Gordon Scott


Gordon Scott was an American film and television actor known for his portrayal of the fictional character Tarzan in five films of the Tarzan film series from 1955 to 1960. Gordon Scott was the eleventh Tarzan, starting with Tarzan’s Hidden Jungle. He was "discovered" poolside, and offered "a seven-year contract, a loin cloth, and a new last name."

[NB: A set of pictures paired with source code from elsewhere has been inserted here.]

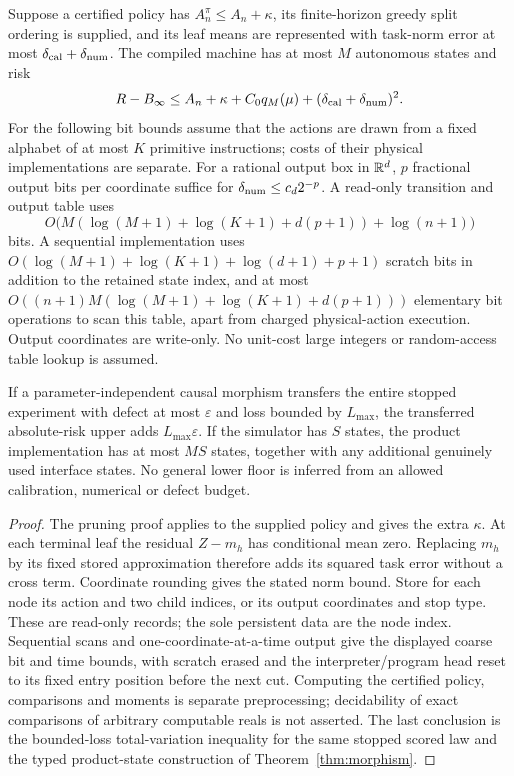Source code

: \begin{corollary}\label{cor:autonomousdigital}
Suppose a certified policy has $A_n^\pi\le A_n+\kappa$, its finite-horizon greedy split ordering is supplied, and its leaf means are represented with task-norm error at most $\delta_{\rm cal}+\delta_{\rm num}$. The compiled machine has at most $M$ autonomous states and risk
\begin{equation}\label{eq:autonomouserrors}
 R-B_\infty\le A_n+\kappa+C_0q_M(\mu)
                 +(\delta_{\rm cal}+\delta_{\rm num})^2.
\end{equation}
For the following bit bounds assume that the actions are drawn from a fixed alphabet of at most $K$ primitive instructions; costs of their physical implementations are separate. For a rational output box in $\R^d$, $p$ fractional output bits per coordinate suffice for $\delta_{\rm num}\le c_d2^{-p}$. A read-only transition and output table uses
\[
 O\bigl(M(\log(M+1)+\log(K+1)+d(p+1)) +\log(n+1)\bigr)
\]
bits. A sequential implementation uses $O(\log(M+1)+\log(K+1)+\log(d+1)+p+1)$ scratch bits in addition to the retained state index, and at most $O((n+1)M(\log(M+1)+\log(K+1)+d(p+1)))$ elementary bit operations to scan this table, apart from charged physical-action execution. Output coordinates are write-only. No unit-cost large integers or random-access table lookup is assumed.

If a parameter-independent causal morphism transfers the entire stopped experiment with defect at most $\varepsilon$ and loss bounded by $L_{\max}$, the transferred absolute-risk upper adds $L_{\max}\varepsilon$. If the simulator has $S$ states, the product implementation has at most $MS$ states, together with any additional genuinely used interface states. No general lower floor is inferred from an allowed calibration, numerical or defect budget.
\end{corollary}
\begin{proof}
The pruning proof applies to the supplied policy and gives the extra $\kappa$. At each terminal leaf the residual $Z-m_h$ has conditional mean zero. Replacing $m_h$ by its fixed stored approximation therefore adds its squared task error without a cross term. Coordinate rounding gives the stated norm bound. Store for each node its action and two child indices, or its output coordinates and stop type. These are read-only records; the sole persistent data are the node index. Sequential scans and one-coordinate-at-a-time output give the displayed coarse bit and time bounds, with scratch erased and the interpreter/program head reset to its fixed entry position before the next cut. Computing the certified policy, comparisons and moments is separate preprocessing; decidability of exact comparisons of arbitrary computable reals is not asserted. The last conclusion is the bounded-loss total-variation inequality for the same stopped scored law and the typed product-state construction of Theorem~\ref{thm:morphism}.
\end{proof}

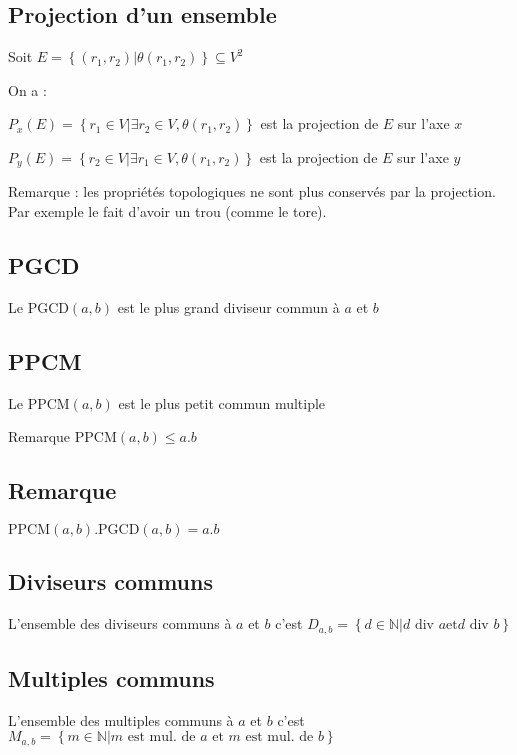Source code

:\documentclass[a4paper,10pt]{article}
\newcommand{\N}{\mathbb{N}}
\newcommand{\tset}[1]{\left\lbrace #1 \right\rbrace}
\newcommand{\PGCD}{\mbox{PGCD}}
\newcommand{\PPCM}{\mbox{PPCM}}
\begin{document}
\subsection{Projection d'un ensemble}

Soit $E = \tset{(r_1,r_2) \vert \theta(r_1,r_2)} \subseteq V^2$

On a :

$P_x(E) = \tset{r_1 \in V \vert \exists r_2 \in V, \theta(r_1,r_2)}$ est la projection de $E$ sur l'axe $x$

$P_y(E) = \tset{r_2 \in V \vert \exists r_1 \in V, \theta(r_1,r_2)}$ est la projection de $E$ sur l'axe $y$

Remarque : les propriétés topologiques ne sont plus conservés par la projection. Par exemple le fait d'avoir un trou (comme le tore).

\subsection{PGCD}

Le $\PGCD(a,b)$ est le plus grand diviseur commun à $a$ et $b$

\subsection{PPCM}

Le $\PPCM(a,b)$ est le plus petit commun multiple

Remarque $\PPCM(a,b) \leq a.b$

\subsection{Remarque}

$\PPCM(a,b).\PGCD(a,b) = a.b$

\subsection{Diviseurs communs}

L'ensemble des diviseurs communs à $a$ et $b$ c'est $D_{a,b} = \tset{d \in \N \vert d \mbox{ div } a \mbox{et} d \mbox{ div } b}$

\subsection{Multiples communs}

L'ensemble des multiples communs à $a$ et $b$ c'est $M_{a,b} = \tset{m \in \N \vert m \mbox{ est mul. de } a \mbox{ et } m \mbox{ est mul. de } b}$
\end{document}
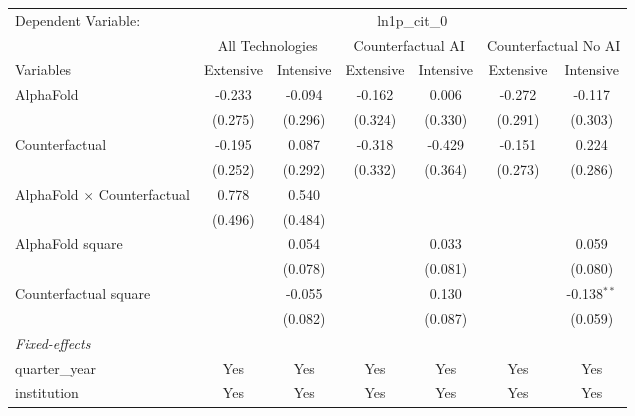 \begingroup
\centering
\begin{tabular}{lcccccc}
   \tabularnewline \midrule \midrule
   Dependent Variable: & \multicolumn{6}{c}{ln1p\_cit\_0}\\
 & \multicolumn{2}{c}{All Technologies} & \multicolumn{2}{c}{Counterfactual AI} & \multicolumn{2}{c}{Counterfactual No AI} \\
\cmidrule(lr){1-1}\cmidrule(lr){2-3} \cmidrule(lr){4-5} \cmidrule(lr){6-7}
Variables & \multicolumn{1}{c}{Extensive} & \multicolumn{1}{c}{Intensive} & \multicolumn{1}{c}{Extensive} & \multicolumn{1}{c}{Intensive} & \multicolumn{1}{c}{Extensive} & \multicolumn{1}{c}{Intensive} \\
\cmidrule(lr){1-1}\cmidrule(lr){2-2} \cmidrule(lr){3-3} \cmidrule(lr){4-4} \cmidrule(lr){5-5} \cmidrule(lr){6-6} \cmidrule(lr){7-7}
   AlphaFold                          & -0.233  & -0.094  & -0.162  & 0.006   & -0.272  & -0.117\\   
                                      & (0.275) & (0.296) & (0.324) & (0.330) & (0.291) & (0.303)\\   
   Counterfactual                     & -0.195  & 0.087   & -0.318  & -0.429  & -0.151  & 0.224\\   
                                      & (0.252) & (0.292) & (0.332) & (0.364) & (0.273) & (0.286)\\   
   AlphaFold $\times$ Counterfactual  & 0.778   & 0.540   &         &         &         &   \\   
                                      & (0.496) & (0.484) &         &         &         &   \\   
   AlphaFold square                   &         & 0.054   &         & 0.033   &         & 0.059\\   
                                      &         & (0.078) &         & (0.081) &         & (0.080)\\   
   Counterfactual square              &         & -0.055  &         & 0.130   &         & -0.138$^{**}$\\   
                                      &         & (0.082) &         & (0.087) &         & (0.059)\\   
   \midrule
   \emph{Fixed-effects}\\
   quarter\_year                      & Yes     & Yes     & Yes     & Yes     & Yes     & Yes\\  
   institution                        & Yes     & Yes     & Yes     & Yes     & Yes     & Yes\\  

\end{tabular}
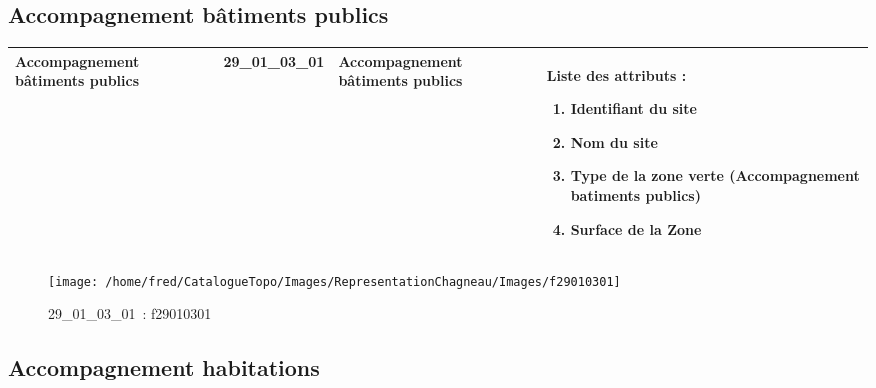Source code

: \documentclass[12pt,titlepage]{book}
\begin{document}
\subsection{Accompagnement bâtiments publics}
\noindent
\vspace{\baselineskip}

\renewcommand{\arraystretch}{1.2}
\begin{supertabular}{|p{10cm}|c|p{13cm}|p{12cm}|}
 Accompagnement bâtiments publics & 29\_01\_03\_01 & Accompagnement bâtiments publics & Liste des attributs :
\begin{enumerate}
  \item Identifiant du site  \item Nom du site  \item Type de la zone verte (Accompagnement batiments publics)  \item Surface de la Zone\end{enumerate}
\\
\hline
\end{supertabular}
\begin{figure}[h!]
  \hfill         %
  \begin{minipage}[t]{3cm}
    \begin{center}
      \texttt{[image: /home/fred/CatalogueTopo/Images/RepresentationChagneau/Images/f29010301]}
      \caption[~29\_01\_03\_01]{\small{29\_01\_03\_01~:} \tiny{f29010301}}\label{f29010301}
    \end{center}
  \end{minipage}
\end{figure}


\subsection{Accompagnement habitations}
\noindent
\vspace{\baselineskip}
\end{document}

Early life, education and military service

He was born Gordon Merrill Werschkul in Portland, Oregon, one of nine children of advertising man Stanley Werschkul and his wife Alice. Scott was raised in Oregon and attended the University of Oregon, located in Eugene, Oregon, for one semester.
Upon leaving school, he was drafted into the United States Army in 1944. He served as a drill sergeant and military policeman until he was honorably discharged in 1947. He then worked at a variety of jobs until 1953 when he was spotted by a talent agent while working as a lifeguard at the Sahara Hotel and Casino, located on the Las Vegas Strip in Nevada.

Career

"Due in part to his muscular frame and height, he was quickly signed to replace Lex Barker as Tarzan" by producer Sol Lesser. Lesser had Gordon change his name because "Werschkul" sounded too much like "Weismueller".
Scott's Tarzan movies ranged from rather cheap re-edited television pilots to large-scale action films with high-production values shot on location in Africa. In his early Tarzan films, he played the character as unworldly and inarticulate, in the mold of Johnny Weissmuller, an earlier Tarzan portrayer. In Scott's later films, after a change in producers, he played a Tarzan who was educated and spoke perfect English, as in the original Edgar Rice Burroughs novels. Scott was the only actor to play Tarzan in both styles.
Fearing he would become typecast as Tarzan, Scott moved to Italy and became a popular star in epics of the péplum genre, featuring handsome bodybuilders as various characters from Greek and Roman myth. Scott was a friend of Steve Reeves, and collaborated with him as Remus to Reeves's Romulus in Duel of the Titans. Scott also played Hercules in a couple of international co-productions during the mid-1960s. As the péplum genre faded, Scott starred in spaghetti westerns and Eurospy films. His final film appearance was in The Tramplers.

Personal life

Scott was married two times. His first marriage was with Janice Mae Wynkoop of Oakland, California. They met when he was a lifeguard at Lake Temescal, located in Oakland, California. The couple married in Reno, Nevada, in 1948, and had one child, Karen Judith Werschkul, before divorcing in 1949. He was married to actress Vera Miles, his Tarzan co-star, from 1956 to 1960. He had one son with Miles – Michael, born 1957 – and possibly several other children.
For the last two decades of his life, Scott was a popular guest at film conventions and autograph shows.

Death

Scott died, aged 80, in Baltimore, Maryland of lingering complications from multiple heart surgeries earlier in the year. He is buried in the Kensico Cemetery, located in Valhalla, New York.